(INFORMATION begins)

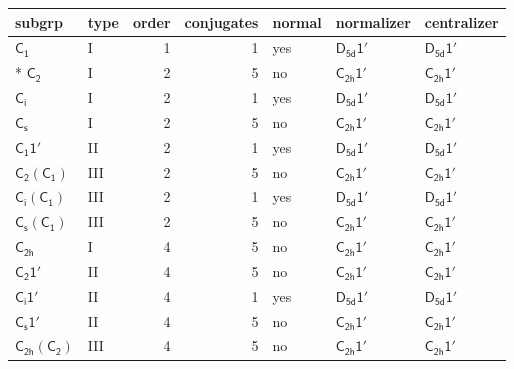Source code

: \documentclass[10pt,a4paper]{article}
\numberwithin{equation}{section}
\newcommand{\grp}[1]{\mathsf{#1}}
\begin{document}
{\small\begin{longtable}{@{}llrrlll@{}}\toprule
subgrp & type & order & conjugates & normal & normalizer & centralizer\\\midrule\endhead
\bottomrule\endfoot\endlastfoot
\href{../../../rotation/data/pdf/C1.pdf}{$\grp{C_{1}}$} & I & 1 & 1 & yes & \href{D5d-1p.pdf}{$\grp{D_{5d}1'}$} & \href{D5d-1p.pdf}{$\grp{D_{5d}1'}$}\\*
\href{../../../rotation/data/pdf/C2.pdf}{$\grp{C_{2}}$} & I & 2 & 5 & no & \href{C2h-1p.pdf}{$\grp{C_{2h}1'}$} & \href{C2h-1p.pdf}{$\grp{C_{2h}1'}$}\\
\href{../../../rotation/data/pdf/S2.pdf}{$\grp{C_{i}}$} & I & 2 & 1 & yes & \href{D5d-1p.pdf}{$\grp{D_{5d}1'}$} & \href{D5d-1p.pdf}{$\grp{D_{5d}1'}$}\\
\href{../../../rotation/data/pdf/C1v.pdf}{$\grp{C_{s}}$} & I & 2 & 5 & no & \href{C2h-1p.pdf}{$\grp{C_{2h}1'}$} & \href{C2h-1p.pdf}{$\grp{C_{2h}1'}$}\\
\href{C1-1p.pdf}{$\grp{C_{1}1'}$} & II & 2 & 1 & yes & \href{D5d-1p.pdf}{$\grp{D_{5d}1'}$} & \href{D5d-1p.pdf}{$\grp{D_{5d}1'}$}\\
\href{C2-C1.pdf}{$\grp{C_{2}}(\grp{C_{1}})$} & III & 2 & 5 & no & \href{C2h-1p.pdf}{$\grp{C_{2h}1'}$} & \href{C2h-1p.pdf}{$\grp{C_{2h}1'}$}\\
\href{S2-C1.pdf}{$\grp{C_{i}}(\grp{C_{1}})$} & III & 2 & 1 & yes & \href{D5d-1p.pdf}{$\grp{D_{5d}1'}$} & \href{D5d-1p.pdf}{$\grp{D_{5d}1'}$}\\
\href{C1v-C1.pdf}{$\grp{C_{s}}(\grp{C_{1}})$} & III & 2 & 5 & no & \href{C2h-1p.pdf}{$\grp{C_{2h}1'}$} & \href{C2h-1p.pdf}{$\grp{C_{2h}1'}$}\\
\href{../../../rotation/data/pdf/C2h.pdf}{$\grp{C_{2h}}$} & I & 4 & 5 & no & \href{C2h-1p.pdf}{$\grp{C_{2h}1'}$} & \href{C2h-1p.pdf}{$\grp{C_{2h}1'}$}\\
\href{C2-1p.pdf}{$\grp{C_{2}1'}$} & II & 4 & 5 & no & \href{C2h-1p.pdf}{$\grp{C_{2h}1'}$} & \href{C2h-1p.pdf}{$\grp{C_{2h}1'}$}\\
\href{S2-1p.pdf}{$\grp{C_{i}1'}$} & II & 4 & 1 & yes & \href{D5d-1p.pdf}{$\grp{D_{5d}1'}$} & \href{D5d-1p.pdf}{$\grp{D_{5d}1'}$}\\
\href{C1v-1p.pdf}{$\grp{C_{s}1'}$} & II & 4 & 5 & no & \href{C2h-1p.pdf}{$\grp{C_{2h}1'}$} & \href{C2h-1p.pdf}{$\grp{C_{2h}1'}$}\\
\href{C2h-C2.pdf}{$\grp{C_{2h}}(\grp{C_{2}})$} & III & 4 & 5 & no & \href{C2h-1p.pdf}{$\grp{C_{2h}1'}$} & \href{C2h-1p.pdf}{$\grp{C_{2h}1'}$}\\

\end{longtable}}
\end{document}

(INFORMATION ends)

## EXERCISE DIRECTIONS:
For this exercise, copy the entries above exactly and skip any picture.

## ANSWER BOX:
Source code

: \documentclass[10pt,a4paper]{article}
\numberwithin{equation}{section}
\newcommand{\grp}[1]{\mathsf{#1}}
\begin{document}
{\small\begin{longtable}{@{}llrrlll@{}}\toprule
subgrp & type & order & conjugates & normal & normalizer & centralizer\\\midrule\endhead
\bottomrule\endfoot\endlastfoot
\href{../../../rotation/data/pdf/C1.pdf}{$\grp{C_{1}}$} & I & 1 & 1 & yes & \href{D5d-1p.pdf}{$\grp{D_{5d}1'}$} & \href{D5d-1p.pdf}{$\grp{D_{5d}1'}$}\\*
\href{../../../rotation/data/pdf/C2.pdf}{$\grp{C_{2}}$} & I & 2 & 5 & no & \href{C2h-1p.pdf}{$\grp{C_{2h}1'}$} & \href{C2h-1p.pdf}{$\grp{C_{2h}1'}$}\\
\href{../../../rotation/data/pdf/S2.pdf}{$\grp{C_{i}}$} & I & 2 & 1 & yes & \href{D5d-1p.pdf}{$\grp{D_{5d}1'}$} & \href{D5d-1p.pdf}{$\grp{D_{5d}1'}$}\\
\href{../../../rotation/data/pdf/C1v.pdf}{$\grp{C_{s}}$} & I & 2 & 5 & no & \href{C2h-1p.pdf}{$\grp{C_{2h}1'}$} & \href{C2h-1p.pdf}{$\grp{C_{2h}1'}$}\\
\href{C1-1p.pdf}{$\grp{C_{1}1'}$} & II & 2 & 1 & yes & \href{D5d-1p.pdf}{$\grp{D_{5d}1'}$} & \href{D5d-1p.pdf}{$\grp{D_{5d}1'}$}\\
\href{C2-C1.pdf}{$\grp{C_{2}}(\grp{C_{1}})$} & III & 2 & 5 & no & \href{C2h-1p.pdf}{$\grp{C_{2h}1'}$} & \href{C2h-1p.pdf}{$\grp{C_{2h}1'}$}\\
\href{S2-C1.pdf}{$\grp{C_{i}}(\grp{C_{1}})$} & III & 2 & 1 & yes & \href{D5d-1p.pdf}{$\grp{D_{5d}1'}$} & \href{D5d-1p.pdf}{$\grp{D_{5d}1'}$}\\
\href{C1v-C1.pdf}{$\grp{C_{s}}(\grp{C_{1}})$} & III & 2 & 5 & no & \href{C2h-1p.pdf}{$\grp{C_{2h}1'}$} & \href{C2h-1p.pdf}{$\grp{C_{2h}1'}$}\\
\href{../../../rotation/data/pdf/C2h.pdf}{$\grp{C_{2h}}$} & I & 4 & 5 & no & \href{C2h-1p.pdf}{$\grp{C_{2h}1'}$} & \href{C2h-1p.pdf}{$\grp{C_{2h}1'}$}\\
\href{C2-1p.pdf}{$\grp{C_{2}1'}$} & II & 4 & 5 & no & \href{C2h-1p.pdf}{$\grp{C_{2h}1'}$} & \href{C2h-1p.pdf}{$\grp{C_{2h}1'}$}\\
\href{S2-1p.pdf}{$\grp{C_{i}1'}$} & II & 4 & 1 & yes & \href{D5d-1p.pdf}{$\grp{D_{5d}1'}$} & \href{D5d-1p.pdf}{$\grp{D_{5d}1'}$}\\
\href{C1v-1p.pdf}{$\grp{C_{s}1'}$} & II & 4 & 5 & no & \href{C2h-1p.pdf}{$\grp{C_{2h}1'}$} & \href{C2h-1p.pdf}{$\grp{C_{2h}1'}$}\\
\href{C2h-C2.pdf}{$\grp{C_{2h}}(\grp{C_{2}})$} & III & 4 & 5 & no & \href{C2h-1p.pdf}{$\grp{C_{2h}1'}$} & \href{C2h-1p.pdf}{$\grp{C_{2h}1'}$}\\

\end{longtable}}
\end{document}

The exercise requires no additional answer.